University Suckers

Thursday, February 07, 2008

A Glimpse Of Hope

If you've read my blog in the past, you may have noticed a sense of pessimism when I write about the future of our nation, philosophy, or society; most of the time my worries are not completely unfounded. However, in light of a couple of new discoveries at Florida Gulf Coast University, I'm beginning to think more positively about the future of philosophy, I'll tell you why:

Last week I was fumbling around the philosophy section of the library, searching for objectivist readings. While doing this I felt like I was wasting my time; who carries objectivist books? Hell, aside from Atlas Shrugged & The Fountainhead, the public libraries (who are on an inter-library loan system) didn't have any. Then I saw the section dedicated to Ayn Rand. It contained books I've never even heard about, around twenty CD's, Introduction to Objectivist Ethics, and - for what I've found the biggest benefit from it so far - The Glossary for Objectivist Terms and Definitions. Every single one of those items were donated to Florida Gulf Coast University by a couple named Jim & Kathryn Eickhoff-Smith. In the front of every book it says:

"Given in honor of Ayn Rand, novelist and philosopher."

Apparently the Eickhoff-Smith's didn't want to stop with donating literature. I was on the first floor of the library today and saw a booth donated by them in dedication to Ayn Rand as well. What's really particular is that I do not remember the books or the booth being dedicated to Rand last semester; I'm guessing that all of these contributions occured within the recent past and I can't but help to wonder if the Eickhoff-Smith's will be donating more things in the future.

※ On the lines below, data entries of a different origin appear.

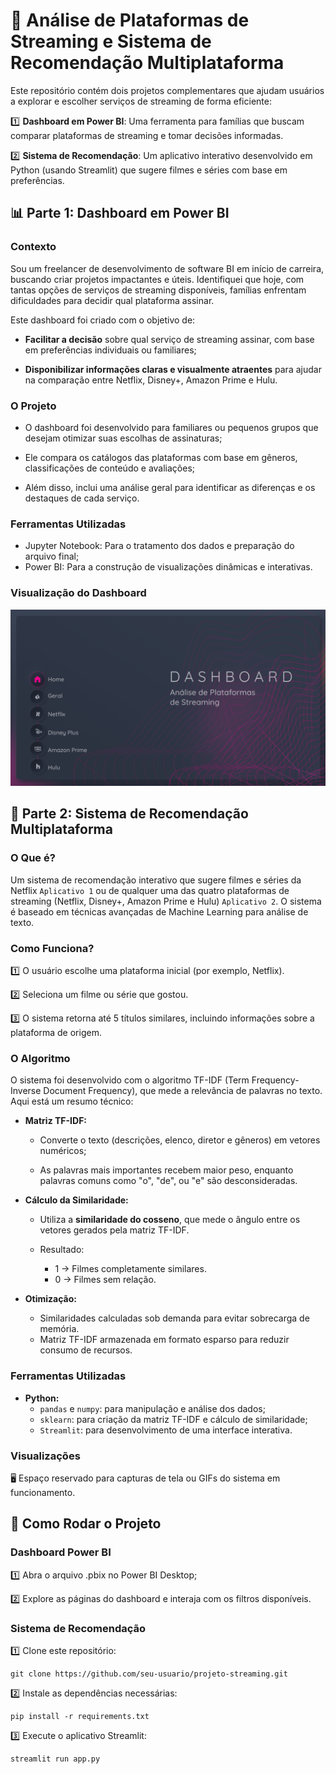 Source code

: # **🎥 Análise de Plataformas de Streaming e Sistema de Recomendação Multiplataforma**

Este repositório contém dois projetos complementares que ajudam usuários a explorar e escolher serviços de streaming de forma eficiente:

1️⃣ **Dashboard em Power BI**: Uma ferramenta para famílias que buscam comparar plataformas de streaming e tomar decisões informadas.

2️⃣ **Sistema de Recomendação**: Um aplicativo interativo desenvolvido em Python (usando Streamlit) que sugere filmes e séries com base em preferências.

## **📊 Parte 1: Dashboard em Power BI**

### **Contexto**

Sou um freelancer de desenvolvimento de software BI em início de carreira, buscando criar projetos impactantes e úteis. Identifiquei que hoje, com tantas opções de serviços de streaming disponíveis, famílias enfrentam dificuldades para decidir qual plataforma assinar.

Este dashboard foi criado com o objetivo de:

- **Facilitar a decisão** sobre qual serviço de streaming assinar, com base em preferências individuais ou familiares;

- **Disponibilizar informações claras e visualmente atraentes** para ajudar na comparação entre Netflix, Disney+, Amazon Prime e Hulu.

### **O Projeto**

- O dashboard foi desenvolvido para familiares ou pequenos grupos que desejam otimizar suas escolhas de assinaturas;

- Ele compara os catálogos das plataformas com base em gêneros, classificações de conteúdo e avaliações;

- Além disso, inclui uma análise geral para identificar as diferenças e os destaques de cada serviço.

### **Ferramentas Utilizadas**

- Jupyter Notebook: Para o tratamento dos dados e preparação do arquivo final;
- Power BI: Para a construção de visualizações dinâmicas e interativas.

### **Visualização do Dashboard**

<p align="center">
  <img src="https://github.com/JandersonLRibeiro/streaming-analysis/blob/main/assets/PBIDesktop_YVC79hvJpZ.gif" alt="PBI">
</p>

## **🤖 Parte 2: Sistema de Recomendação Multiplataforma**

### **O Que é?**

Um sistema de recomendação interativo que sugere filmes e séries da Netflix `Aplicativo 1`  ou de qualquer uma das quatro plataformas de streaming (Netflix, Disney+, Amazon Prime e Hulu) `Aplicativo 2`. O sistema é baseado em técnicas avançadas de Machine Learning para análise de texto.

### **Como Funciona?**

1️⃣ O usuário escolhe uma plataforma inicial (por exemplo, Netflix).

2️⃣ Seleciona um filme ou série que gostou.

3️⃣ O sistema retorna até 5 títulos similares, incluindo informações sobre a plataforma de origem.

### **O Algoritmo**
O sistema foi desenvolvido com o algoritmo TF-IDF (Term Frequency-Inverse Document Frequency), que mede a relevância de palavras no texto. Aqui está um resumo técnico:

- **Matriz TF-IDF:**

    - Converte o texto (descrições, elenco, diretor e gêneros) em vetores numéricos;

    - As palavras mais importantes recebem maior peso, enquanto palavras comuns como "o", "de", ou "e" são desconsideradas.

- **Cálculo da Similaridade:**

    - Utiliza a **similaridade do cosseno**, que mede o ângulo entre os vetores gerados pela matriz TF-IDF.

    - Resultado:
        - 1 → Filmes completamente similares.
        - 0 → Filmes sem relação.
- **Otimização:**

    - Similaridades calculadas sob demanda para evitar sobrecarga de memória.
    - Matriz TF-IDF armazenada em formato esparso para reduzir consumo de recursos.
### **Ferramentas Utilizadas**

- **Python:**
    - `pandas` e `numpy`: para manipulação e análise dos dados;
    - `sklearn`: para criação da matriz TF-IDF e cálculo de similaridade;
    - `Streamlit`: para desenvolvimento de uma interface interativa.

### **Visualizações**

🖥️ Espaço reservado para capturas de tela ou GIFs do sistema em funcionamento.

## **🚀 Como Rodar o Projeto**

### **Dashboard Power BI**

1️⃣ Abra o arquivo .pbix no Power BI Desktop;

2️⃣ Explore as páginas do dashboard e interaja com os filtros disponíveis.

### **Sistema de Recomendação**

1️⃣ Clone este repositório:

``` 
git clone https://github.com/seu-usuario/projeto-streaming.git 

```

2️⃣ Instale as dependências necessárias:

``` 
pip install -r requirements.txt

```

3️⃣ Execute o aplicativo Streamlit:

```
streamlit run app.py

```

This next issue may be the most significant. I was in my Macroeconomics class a week ago and showed up to class about a half-an-hour early. My teacher was already there, so naturally we struck up some free-market conversation. Out of the blue she asks "Do you read Rand?" I almost jumped out of my seat. She continues, "You have to meet my colleague, I'll get you two together." She runs out to her car and on the way back to the classroom bumps into the professor she way telling me about and tells him to stop by the classroom so we can talk. He shows up about ten minutes after class is in session and I go out of the classroom to talk with him. What he told me may blow your mind (because it did to me): after some introductions and small talk he informed me that BB&T is on its way to giving a grant to FGCU to teach "The Moral Foundations of Capitalism" as an economics course! To think that this university, as small as it is, can have such a solid beginning (its inception was barely ten years ago) in the realm of modern academia, is amazing.

Who knows what's next? I have a feeling that the best is yet to come.